= Eurydice (mythology) =

Set of Greek mythological characters

In Greek mythology, Eurydice (/jʊəˈrɪdᵻsi/; Εὐρυδίκη), may refer to the following characters:
- Eurydice, one of the 50 Nereids, sea-nymph daughters of the 'Old Man of the Sea' Nereus and the Oceanid Doris.
- Eurydice, wife of King Aeolus of Aeolia and mother of his sons, Sisyphus, Salmoneus and Cretheus. She may be identical to Enarete, the daughter of Deïmachus, who was commonly called the mother of these progeny.
- Eurydice, a Libyan princess as one of the 50 Danaïdes, daughter of King Danaus and the naiad Polyxo, who married (and murdered) Dryas.
- Eurydice, one of the Cadmiades, the six daughters of Cadmus and Harmonia in a rare version of the myth. Her sisters were Ino, Agaue, Semele, Kleantho and Eurynome.
- Eurydice, a Spartan princess as the daughter of King Lacedaemon. She was the mother of Danae by her husband King Acrisius of Argos.
- Eurydice, daughter of Adrastus, wife of Ilus, and mother of King Laomedon.
- Eurydice, wife of Neleus, mother of Thrasymedes.
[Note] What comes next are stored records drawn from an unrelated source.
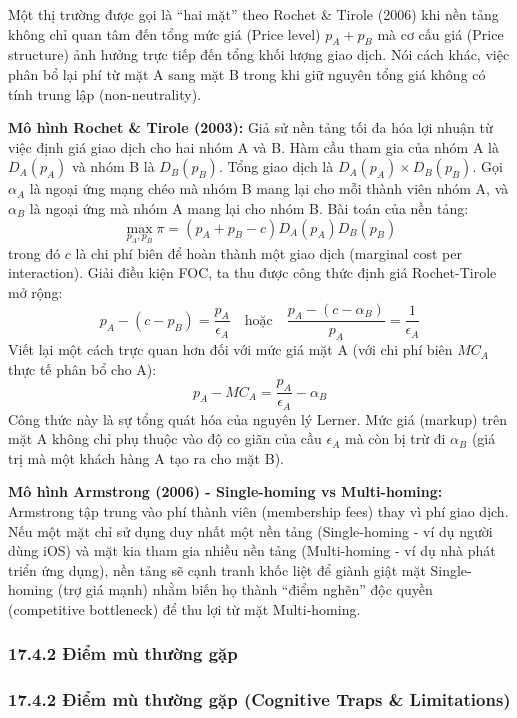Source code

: \documentclass[
]{article}
\begin{document}
Một thị trường được gọi là ``hai mặt'' theo Rochet \& Tirole (2006) khi
nền tảng không chỉ quan tâm đến tổng mức giá (Price level) \(p_A + p_B\)
mà cơ cấu giá (Price structure) ảnh hưởng trực tiếp đến tổng khối lượng
giao dịch. Nói cách khác, việc phân bổ lại phí từ mặt A sang mặt B trong
khi giữ nguyên tổng giá không có tính trung lập (non-neutrality).

\textbf{Mô hình Rochet \& Tirole (2003):} Giả sử nền tảng tối đa hóa lợi
nhuận từ việc định giá giao dịch cho hai nhóm A và B. Hàm cầu tham gia
của nhóm A là \(D_A(p_A)\) và nhóm B là \(D_B(p_B)\). Tổng giao dịch là
\(D_A(p_A) \times D_B(p_B)\). Gọi \(\alpha_A\) là ngoại ứng mạng chéo mà
nhóm B mang lại cho mỗi thành viên nhóm A, và \(\alpha_B\) là ngoại ứng
mà nhóm A mang lại cho nhóm B. Bài toán của nền tảng:
\[ \max_{p_A, p_B} \pi = (p_A + p_B - c) D_A(p_A) D_B(p_B) \] trong đó
\(c\) là chi phí biên để hoàn thành một giao dịch (marginal cost per
interaction). Giải điều kiện FOC, ta thu được công thức định giá
Rochet-Tirole mở rộng:
\[ p_A - (c - p_B) = \frac{p_A}{\epsilon_A} \quad \text{hoặc} \quad \frac{p_A - (c - \alpha_B)}{p_A} = \frac{1}{\epsilon_A} \]
Viết lại một cách trực quan hơn đối với mức giá mặt A (với chi phí biên
\(MC_A\) thực tế phân bổ cho A):
\[ p_A - MC_A = \frac{p_A}{\epsilon_A} - \alpha_B \] Công thức này là sự
tổng quát hóa của nguyên lý Lerner. Mức giá (markup) trên mặt A không
chỉ phụ thuộc vào độ co giãn của cầu \(\epsilon_A\) mà còn bị trừ đi
\(\alpha_B\) (giá trị mà một khách hàng A tạo ra cho mặt B).

\textbf{Mô hình Armstrong (2006) - Single-homing vs Multi-homing:}
Armstrong tập trung vào phí thành viên (membership fees) thay vì phí
giao dịch. Nếu một mặt chỉ sử dụng duy nhất một nền tảng (Single-homing
- ví dụ người dùng iOS) và mặt kia tham gia nhiều nền tảng (Multi-homing
- ví dụ nhà phát triển ứng dụng), nền tảng sẽ cạnh tranh khốc liệt để
giành giật mặt Single-homing (trợ giá mạnh) nhằm biến họ thành ``điểm
nghẽn'' độc quyền (competitive bottleneck) để thu lợi từ mặt
Multi-homing.

\subsubsection{17.4.2 Điểm mù thường
gặp}\label{ux111iux1ec3m-muxf9-thux1b0ux1eddng-gux1eb7p-16}

\subsubsection{17.4.2 Điểm mù thường gặp (Cognitive Traps \&
Limitations)}\label{ux111iux1ec3m-muxf9-thux1b0ux1eddng-gux1eb7p-cognitive-traps-limitations-123}
\end{document}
- Eurydice, an Elean princess as the daughter of King Pelops of Pisa. She was the wife of Electryon, and grandmother of Heracles.
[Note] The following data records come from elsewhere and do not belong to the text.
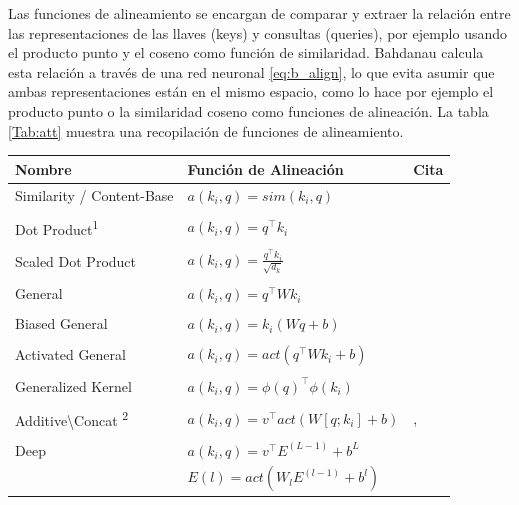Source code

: Las funciones de alineamiento se encargan de comparar y extraer la relación entre las representaciones de las llaves (keys) y
consultas (queries), por ejemplo usando el producto punto y el coseno como función de similaridad.
Bahdanau calcula esta relación a través de una red neuronal \ref{eq:b_align}, lo que evita asumir
que ambas representaciones están en el mismo espacio, como lo hace por ejemplo el producto
punto o la similaridad coseno como funciones de alineación. La tabla \ref{Tab:att} muestra una
recopilación de funciones de alineamiento.


\begin{table}[ht!]
\begin{center}
\begin{tabular}{@{}lll@{}}
\toprule
\textbf{Nombre} & \textbf{Función de Alineación} & \textbf{Cita} \\
\midrule
Similarity / Content-Base & $a(k_i, q) = sim(k_i, q)$ & \citeauthor{DBLP:journals/corr/GravesWD14} \\ \\
Dot Product\textsuperscript{1} & $a(k_i, q) = q^\top k_i$ & \citeauthor{DBLP:journals/corr/LuongPM15} \\ \\
Scaled Dot Product & $a(k_i, q) = \frac{q^\top k_i}{\sqrt{d_k}}$ & \citeauthor{DBLP:journals/corr/VaswaniSPUJGKP17} \\ \\
General & $a(k_i, q) = q^\top W k_i$ & \citeauthor{DBLP:journals/corr/LuongPM15} \\ \\
Biased General & $a(k_i, q) = k_i (Wq + b )$ & \citeauthor{DBLP:journals/corr/SordoniBB16} \\ \\
Activated General & $a(k_i, q) = act(q^\top W k_i + b)$ & \citeauthor{DBLP:journals/corr/abs-1709-00893} \\ \\
Generalized Kernel & $a(k_i, q) = \phi(q)^\top \phi(k_i)$ & \citeauthor{DBLP:journals/corr/abs-2009-14794} \\ \\
Additive\textbackslash Concat \textsuperscript{2} & $a(k_i, q) = v^\top act(W[q;k_i]+ b)$ & \citeauthor{bahdanau2016neural}, \citeauthor{DBLP:journals/corr/LuongPM15} \\ \\
Deep & $a(k_i, q) = v^\top E^{(L-1)} + b^L$ & \citeauthor{Pavlopoulos} \\
    & $E(l) = act(W_l E^{(l-1)} + b^l)$ &  \\

\end{tabular}
\end{center}
\end{table}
- Eurydice, wife of Orpheus who attempted to bring her back from the Underworld.
- Eurydice, wife of King Creon of Thebes and mother of Haemon, Menoeceus and Megara.
- Eurydice, eldest daughter of Clymenus and wife of Nestor.
- Eurydice, an Argive princess as the daughter of King Amphiaraus and Eriphyle, and thus, sister to Alcmaeon, Amphilochus, Demonassa, Alcmena and Alexida.
- Eurydice, wife of King Lycurgus (of Nemea) and mother of Opheltes.
- Eurydice, wife of Aeneas, according to Lescheos and writer of the epic poem Cypria.